A agência S&P Global Ratings rebaixou a nota de crédito do BRB de brB-/brB para brCCC+/brC, marcando o segundo corte em pouco mais de dois meses — o anterior ocorreu em 19 de março de 2026. Para a S&P, o movimento reflete a crescente incerteza sobre a execução do plano de capitalização estimado entre R$ 6 bilhões e R$ 8 bilhões, que passou a ser o principal desafio para a sustentabilidade da instituição.
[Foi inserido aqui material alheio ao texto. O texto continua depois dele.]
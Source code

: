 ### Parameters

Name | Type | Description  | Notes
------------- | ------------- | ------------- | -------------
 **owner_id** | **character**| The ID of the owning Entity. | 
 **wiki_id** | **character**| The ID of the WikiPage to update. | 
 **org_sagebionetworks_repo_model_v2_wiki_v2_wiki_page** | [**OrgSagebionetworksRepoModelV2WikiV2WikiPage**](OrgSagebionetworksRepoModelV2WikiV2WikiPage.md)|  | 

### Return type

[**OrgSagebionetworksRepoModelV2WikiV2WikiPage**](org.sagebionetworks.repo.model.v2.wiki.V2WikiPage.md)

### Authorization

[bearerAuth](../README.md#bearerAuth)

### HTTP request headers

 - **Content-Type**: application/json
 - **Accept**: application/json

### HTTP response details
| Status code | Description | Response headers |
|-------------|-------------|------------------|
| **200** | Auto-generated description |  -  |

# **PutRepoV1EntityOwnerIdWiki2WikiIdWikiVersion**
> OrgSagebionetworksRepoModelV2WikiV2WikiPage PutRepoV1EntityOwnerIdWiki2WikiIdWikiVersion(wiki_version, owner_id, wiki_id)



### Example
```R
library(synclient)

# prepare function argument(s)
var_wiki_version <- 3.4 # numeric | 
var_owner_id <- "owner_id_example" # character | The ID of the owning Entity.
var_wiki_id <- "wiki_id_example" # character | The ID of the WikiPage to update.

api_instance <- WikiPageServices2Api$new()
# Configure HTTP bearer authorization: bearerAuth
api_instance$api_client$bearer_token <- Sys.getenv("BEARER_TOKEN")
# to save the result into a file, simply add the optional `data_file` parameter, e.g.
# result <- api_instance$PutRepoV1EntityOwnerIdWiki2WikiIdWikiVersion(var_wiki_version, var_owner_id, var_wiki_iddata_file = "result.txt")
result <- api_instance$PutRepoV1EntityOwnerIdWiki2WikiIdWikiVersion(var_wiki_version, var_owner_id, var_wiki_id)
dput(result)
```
No relatório, a agência aponta que o quadro do banco se deteriorou desde a Operação Compliance Zero, em novembro de 2025. A sequência de problemas inclui a compra de ativos fraudulentos vinculados ao Banco Master, investigações sobre condutas de executivos, fragilidades de governança, conflitos de interesse e falta de transparência — agravada pelo fato de o BRB não publicar demonstrações financeiras desde setembro de 2025.

O plano de recuperação do BRB prevê monetização de ativos via acordo com a Quadra Capital, securitização da dívida ativa do Distrito Federal e um empréstimo do FGC ao governo do DF. A S&P, porém, alerta que essas medidas demandam estruturação complexa e podem esbarrar em impasses legislativos e judicializações, sobretudo em ano eleitoral, quando há maior pressão sobre as contas do DF. Descompassos no cronograma ou insuficiência de recursos podem elevar o risco de liquidação da instituição.

Apesar do corte, a agência mudou a posição do CreditWatch de negativa para “em desenvolvimento”, sinalizando que há progresso nas iniciativas de capitalização. Para o rating ser revertido, a S&P exige execução tempestiva e em volume suficiente da capitalização, publicação das demonstrações atrasadas e esclarecimentos sobre o impacto das investigações. Caso essas condições não se cumpram, a instituição permanece vulnerável a novos rebaixamentos e a ampliação do custo de captação.